The first hurdle could be cleared this week, as the Bloomington City Council is expected to approve an environmental impact statement for the Mall of America’s planned expansion on a 53-acre parcel north of the mall. The next two steps will come in about a month, when the city council and Bloomington Port Authority approve master plans for the expansion site and transfers development rights, including a tax increment financing district, to the new site from the old one, says Bill Griffith, a Bloomington attorney representing the Mall of America. Once all that is done, the Mall of America can close on its land swap deal with the Metropolitan Airport Commission, he says.

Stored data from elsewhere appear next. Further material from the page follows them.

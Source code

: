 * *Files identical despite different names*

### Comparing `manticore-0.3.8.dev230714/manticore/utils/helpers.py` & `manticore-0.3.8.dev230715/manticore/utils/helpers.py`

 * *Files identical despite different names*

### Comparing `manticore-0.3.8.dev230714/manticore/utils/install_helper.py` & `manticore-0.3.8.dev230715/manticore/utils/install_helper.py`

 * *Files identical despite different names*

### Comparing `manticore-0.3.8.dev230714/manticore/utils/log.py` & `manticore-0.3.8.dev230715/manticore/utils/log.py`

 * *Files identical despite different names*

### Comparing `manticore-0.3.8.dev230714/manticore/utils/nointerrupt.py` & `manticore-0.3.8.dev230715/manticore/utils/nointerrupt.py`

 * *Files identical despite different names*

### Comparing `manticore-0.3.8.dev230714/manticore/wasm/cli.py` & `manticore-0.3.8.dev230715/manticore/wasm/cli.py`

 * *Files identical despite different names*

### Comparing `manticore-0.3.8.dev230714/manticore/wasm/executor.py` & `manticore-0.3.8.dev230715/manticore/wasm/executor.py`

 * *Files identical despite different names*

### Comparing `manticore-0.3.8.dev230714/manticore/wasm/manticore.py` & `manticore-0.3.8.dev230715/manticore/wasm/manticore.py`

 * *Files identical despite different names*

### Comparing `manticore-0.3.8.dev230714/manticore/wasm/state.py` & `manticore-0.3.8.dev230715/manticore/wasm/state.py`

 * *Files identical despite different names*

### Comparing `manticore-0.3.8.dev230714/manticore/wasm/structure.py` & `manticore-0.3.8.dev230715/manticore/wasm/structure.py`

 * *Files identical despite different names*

“This deal benefits the entire metropolitan area by eliminating potentially costly damages over lost development rights,” Griffith says. “This deal also provides a significant tax benefit to the city, which stood to lose millions of dollars a year because of development restrictions around the airport.”

Led by Indianapolis-based Simon Property Group, the owners of the Mall of America plan to build an ambitious 5.3 million-sf second phase to the Bloomington shopping and entertainment center that will include hotels, office buildings, a retail and entertainment complex, event and performing arts centers, and residential projects. Plans are already underway for a 500-room full-service hotel on the site, and that could be the first portion of the new phase to be built, Griffith says. A hotel chain has not yet been identified for that project, he says.

“Unlike the first phase, this second phase will actually be a series of phases with the retail-entertainment portion to be the core of the expansion,” Griffith says.